A group of international scientists recently led a two month-long expedition to one of Antarctica’s most remote regions to measure the rate of ice melt under the 50km-long Pine Island Glacier, and the results have concerned glaciologists worldwide. The glacier, which thins out towards the Amundsen Sea at a rate of about 2.5 miles (4 kilometers) each year, has been carefully monitored by scientists because it has been identified as one of the most rapidly melting ice masses in the world.

The recent expedition bored 500 meters (1640 feet) down under the ice shelf in order to obtain the first conclusive measurements of the melt-rate beneath it. Sensors were installed inside the bore holes at various intervals across the glacier to measure ocean temperatures, salinity (or salt content), and the movement of warm-water flowing underneath the massive ice mass.

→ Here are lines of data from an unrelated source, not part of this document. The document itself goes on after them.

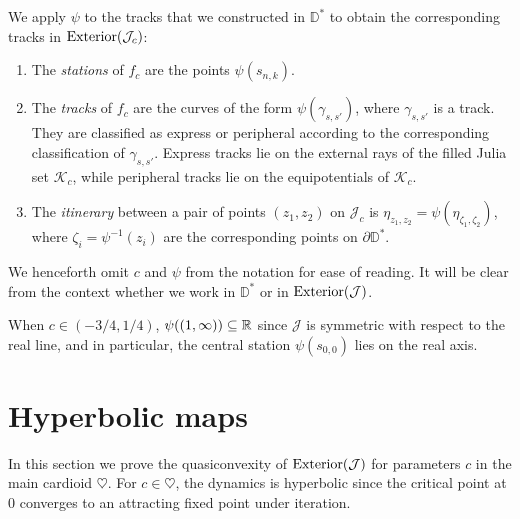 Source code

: We apply $\psi$ to the tracks that we constructed in $\mathbb D^*$ 
to obtain the corresponding tracks in $\operatorname{Exterior}(\mathcal{J}_c)$:
\begin{definition} \leavevmode
\begin{enumerate}
	\item The 	\emph{stations} of $f_c$ are the points $\psi(s_{n,k})$.


\item The \emph{tracks} of $f_c$ are the curves of the form $\psi (\gamma_{s,s'})$, where $\gamma_{s,s'}$ is a track. They are classified as express or peripheral according to the corresponding classification of $\gamma_{s,s'}$. 
Express tracks lie on the external rays of the filled Julia set $\mathcal K_c$, while peripheral tracks lie on the equipotentials of $\mathcal K_c$.

\item The \emph{itinerary} between a pair of points $(z_1,z_2)$ on $\mathcal J_c$ is
$\eta_{z_1,z_2}=\psi(\eta_{\zeta_1,\zeta_2})$, 
where $\zeta_i=\psi^{-1}(z_i)$ are the corresponding points on $\partial \mathbb D^*$. 
\end{enumerate}

We henceforth omit $c$ and $\psi$ from the notation for ease of reading. It will be clear from the context whether we work in $\mathbb D^*$ or in $\operatorname{Exterior}(\mathcal J)$.

\end{definition}

When $c \in (-3/4, 1/4)$, $\psi ((1,\infty))\subseteq\mathbb{R}$ since $\mathcal{J}$ is symmetric with respect to the real line, and in particular, the central station $\psi(s_{0,0})$ lies on the real axis.


\section{Hyperbolic maps}
In this section we prove the quasiconvexity of $\operatorname{Exterior}(\mathcal J)$ for parameters $c$ in the main cardioid $\heartsuit$. For $c \in \heartsuit$, the dynamics is hyperbolic since the critical point at 0 converges to an attracting fixed point under iteration.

The findings of this latest research study, conducted by scientists at New York University’s Courant Institute of Mathematical Sciences, the Naval Postgraduate School (NPS) in Monterey, Calif., the University of Alaska, Pennsylvania State University, NASA, and the British Antarctic Survey, have been published recently in Science magazine, show that warm water currents under the glacier are melting the ice at a rate of approximately 2.4 inches (6 centimeters) per day.

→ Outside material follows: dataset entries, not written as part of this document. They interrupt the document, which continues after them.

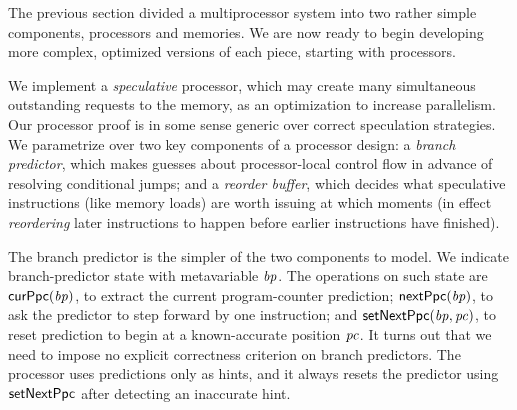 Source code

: The previous section divided a multiprocessor system into two rather
simple components, processors and memories.  We are now ready to begin
developing more complex, optimized versions of each piece, starting
with processors.

We implement a \emph{speculative} processor, which may create many
simultaneous outstanding requests to the memory, as an optimization to
increase parallelism.  Our processor proof is in some sense generic
over correct speculation strategies.  We parametrize over two key
components of a processor design: a \emph{branch predictor}, which
makes guesses about processor-local control flow in advance of
resolving conditional jumps; and a
\emph{reorder buffer}, which decides what speculative instructions (like memory loads)
are worth issuing at which moments (in effect \emph{reordering} later
instructions to happen before earlier instructions have finished).

The branch predictor is the simpler of the two components to model.
We indicate branch-predictor state with metavariable $\mathit{bp}$.
The operations on such state are $\mathsf{curPpc}(\mathit{bp})$, to extract the
current program-counter prediction; $\mathsf{nextPpc}(\mathit{bp})$, to ask the
predictor to step forward by one instruction; and $\mathsf{setNextPpc}(\mathit{bp}, \mathit{pc})$,
to reset prediction to begin at a known-accurate position $\mathit{pc}$.  It
turns out that we need to impose no explicit correctness criterion on
branch predictors.  The processor uses predictions only as hints, and
it always resets the predictor using $\mathsf{setNextPpc}$ after detecting an
inaccurate hint.

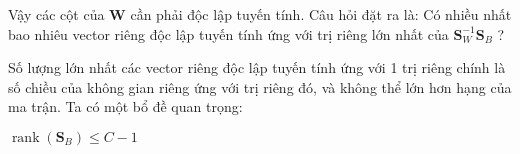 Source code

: Vậy các cột của $\boldsymbol{W}$ cần phải độc lập tuyến tính. Câu hỏi đặt ra là: Có nhiều nhất bao nhiêu vector riêng độc lập tuyến tính ứng với trị riêng lớn nhất của $\boldsymbol{S}_W^{-1} \boldsymbol{S}_B$ ?

Số lượng lớn nhất các vector riêng độc lập tuyến tính ứng với 1 trị riêng chính là số chiều của không gian riêng ứng với trị riêng đó, và không thể lớn hơn hạng của ma trận.
Ta có một bổ đề quan trọng:
\begin{lemma}
	$\operatorname{rank}\left(\boldsymbol{S}_B\right) \leq C-1$
\end{lemma} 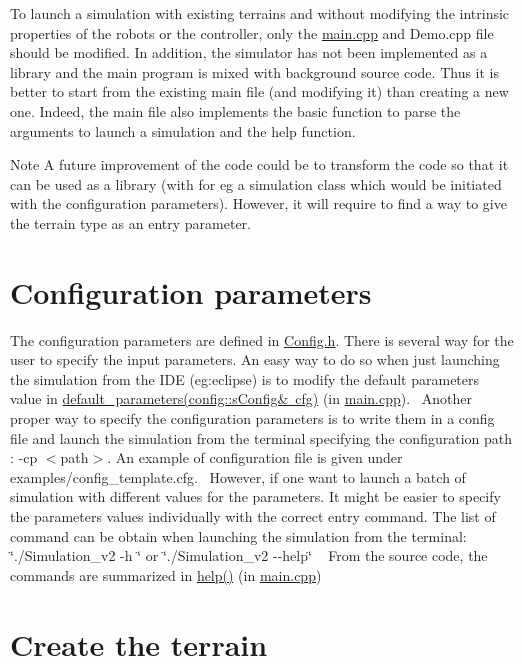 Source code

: To launch a simulation with existing terrains and without modifying the intrinsic properties of the robots or the controller, only the \mbox{\hyperlink{main_8cpp}{main.\+cpp}} and Demo.\+cpp file should be modified. In addition, the simulator has not been implemented as a library and the main program is mixed with background source code. Thus it is better to start from the existing main file (and modifying it) than creating a new one. Indeed, the main file also implements the basic function to parse the arguments to launch a simulation and the help function. \begin{DoxyNote}{Note}
A future improvement of the code could be to transform the code so that it can be used as a library (with for eg a simulation class which would be initiated with the configuration parameters). However, it will require to find a way to give the terrain type as an entry parameter.
\end{DoxyNote}
\hypertarget{index_param}{}\section{Configuration parameters}\label{index_param}
The configuration parameters are defined in \mbox{\hyperlink{_config_8h}{Config.\+h}}. There is several way for the user to specify the input parameters. An easy way to do so when just launching the simulation from the I\+DE (eg\+:eclipse) is to modify the default parameters value in \mbox{\hyperlink{main_8cpp_a075854c1227ffd274988d62bb5c859a1}{default\+\_\+parameters(config\+::s\+Config\& cfg)}} (in \mbox{\hyperlink{main_8cpp}{main.\+cpp}}).~\newline
 Another proper way to specify the configuration parameters is to write them in a config file and launch the simulation from the terminal specifying the configuration path \+: -\/cp $<$path$>$. An example of configuration file is given under examples/config\+\_\+template.\+cfg.~\newline
 However, if one want to launch a batch of simulation with different values for the parameters. It might be easier to specify the parameters values individually with the correct entry command. The list of command can be obtain when launching the simulation from the terminal\+: \char`\"{}./\+Simulation\+\_\+v2 -\/h \char`\"{} or \char`\"{}./\+Simulation\+\_\+v2 -\/-\/help\char`\"{} ~\newline
 From the source code, the commands are summarized in \mbox{\hyperlink{main_8cpp_a97ee70a8770dc30d06c744b24eb2fcfc}{help()}} (in \mbox{\hyperlink{main_8cpp}{main.\+cpp}})\hypertarget{index_terrain}{}\section{Create the terrain}\label{index_terrain}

These are worrying results, as the Pine Island glacier currently acts as a protective shield holding back the massive West Antarctic Ice Sheet and regulating global sea-levels, so its fate could potentially affect the lives of millions of people. The rate of melt under the ice shelf has been named as the “biggest source of uncertainty in global sea level projection“ by glaciologists.

"Intensive melting under the Pine Island ice shelf, as observed in our study, could potentially lead to the speed up and ultimate break-up of the ice shelf,” says David Holland of NYU’s Courant Institute and one of the paper’s co-authors. “That’s important, as this ice shelf is currently holding back inland ice, and without that restraining force, the Pine Island catchment basin could further contribute to global sea-level rise.”

Scientists have been concerned since the late 1980s that the glacier was being slowly undermined causing an increased flow of glacial ice into the Amundsen Sea. A previous study, published in the November 2012 issue of the journal Science, claimed that ice melt from the Antarctic and Greenland ice sheets was responsible for a fifth of the 2.2 inches (5.59 cm) of sea-level rise observed since 1992.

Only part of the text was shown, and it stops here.